Hiroki Endo - Histoires courtes - Intégrale - Actualité manga

Hiroki Endo - Histoires courtes - Intégrale : Critiques

Endo Hiroki Tanpenshu

Critique du volume manga

Publiée le Vendredi, 21 Octobre 2022

Longtemps considéré comme un prodige par une niche de fans en France, Hiroki Endo n'a, pourtant, pas forcément tout de suite rencontré la notoriété qu'il méritait. Mais les choses ont commencé à changer depuis l'année dernière puisque les éditions Panini, éditeur historique de l'auteur en France, a décidé de le remettre en avant. Cela a commencé avec le retour de son oeuvre phare, l'absolument incontournable Eden, dans une Perfect Edition fort jolie qui a pris fin la semaine dernière. Et c'est le même jour que Panini a choisi d'offrir une intégrale, là aussi en format Perfect, des excellentissimes Histoires courtes du mangaka. Et comme si ça ne suffisait pas, c'est même à une triple actualité qu'Endo a eu droit le 12 octobre avec le retour d'All Rounder Meguru, une série que Panini avait abandonnée il y a plusieurs années après seulement trois tomes, mais ce coup-ci chez Pika Edition sous le titre MMA - Mixed Martial Artists.

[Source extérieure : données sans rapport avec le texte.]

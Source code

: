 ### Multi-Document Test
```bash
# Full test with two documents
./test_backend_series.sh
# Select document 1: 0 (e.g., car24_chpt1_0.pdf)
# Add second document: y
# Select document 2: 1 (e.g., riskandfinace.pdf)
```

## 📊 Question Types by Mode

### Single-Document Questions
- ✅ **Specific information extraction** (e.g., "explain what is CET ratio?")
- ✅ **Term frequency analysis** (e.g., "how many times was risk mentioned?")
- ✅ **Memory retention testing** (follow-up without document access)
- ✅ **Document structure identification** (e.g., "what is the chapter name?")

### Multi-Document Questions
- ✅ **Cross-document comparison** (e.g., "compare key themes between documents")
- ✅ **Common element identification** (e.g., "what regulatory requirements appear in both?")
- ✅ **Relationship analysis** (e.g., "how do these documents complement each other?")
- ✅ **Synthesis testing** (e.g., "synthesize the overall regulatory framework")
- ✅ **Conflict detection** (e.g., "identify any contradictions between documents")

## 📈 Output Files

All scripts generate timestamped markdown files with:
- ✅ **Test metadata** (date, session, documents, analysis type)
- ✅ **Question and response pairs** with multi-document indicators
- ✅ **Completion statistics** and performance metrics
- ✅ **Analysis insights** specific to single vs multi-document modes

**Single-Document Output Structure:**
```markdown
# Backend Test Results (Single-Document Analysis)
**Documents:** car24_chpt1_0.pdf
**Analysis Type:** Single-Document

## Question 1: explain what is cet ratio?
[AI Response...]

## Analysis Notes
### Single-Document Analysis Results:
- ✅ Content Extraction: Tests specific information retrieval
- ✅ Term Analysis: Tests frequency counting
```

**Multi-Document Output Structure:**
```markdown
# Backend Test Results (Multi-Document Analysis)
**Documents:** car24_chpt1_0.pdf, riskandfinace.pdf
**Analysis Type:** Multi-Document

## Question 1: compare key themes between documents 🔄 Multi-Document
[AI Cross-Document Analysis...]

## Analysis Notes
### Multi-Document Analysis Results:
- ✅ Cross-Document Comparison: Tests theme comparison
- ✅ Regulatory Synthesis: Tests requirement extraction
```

En ce qui concerne les histoires courtes constituant le joli pavé de plus de 450 pages qui nous intéresse ici, elles furent publiées une première fois en France par Panini en 2003-2004 sous le nom Nouvelles d'Hiroki Endo, dans une édition souffrant des tares de son époque: sens de lecture occidental avec des pages tout simplement inversées, traduction pataude, lettrage dépassé, et même censure de certaines scène de sexe jugées trop explicites (et explicites, elles le sont bel et bien, comprendre par-là qu'on voit quasiment tout sans la censure)... bref, une catastrophe ne rendant pas honneur au travail d'Endo, pour lequel il était donc plus que temps d'offrir une toute nouvelle édition. Et pour cette intégrale, fort heureusement Panini a tâché de très bien faire les choses cette fois-ci. Ainsi, on a droit à un grand format similaire à celui de la Perfect Edition d'Eden pour une cohérence totale en plus de rendre honneur au gros travail visuel du mangaka, à une première page en couleur sur papier glacé, à une très bonne qualité de papier et d'impression, à un contenu intégral sans la moindre censure, à une préface, aux deux postfaces d'origine de l'auteur, à une traduction entièrement refaite par Guillaume Mistrot pour un résultat bien plus convaincant, à un lettrage plus moderne et propre de la part de Tatiana Bonora, et à une jolie jaquette dotée d'un vernis sélectif et reprenant sur ses deux faces les illustrations ornant les deux tomes de la première édition.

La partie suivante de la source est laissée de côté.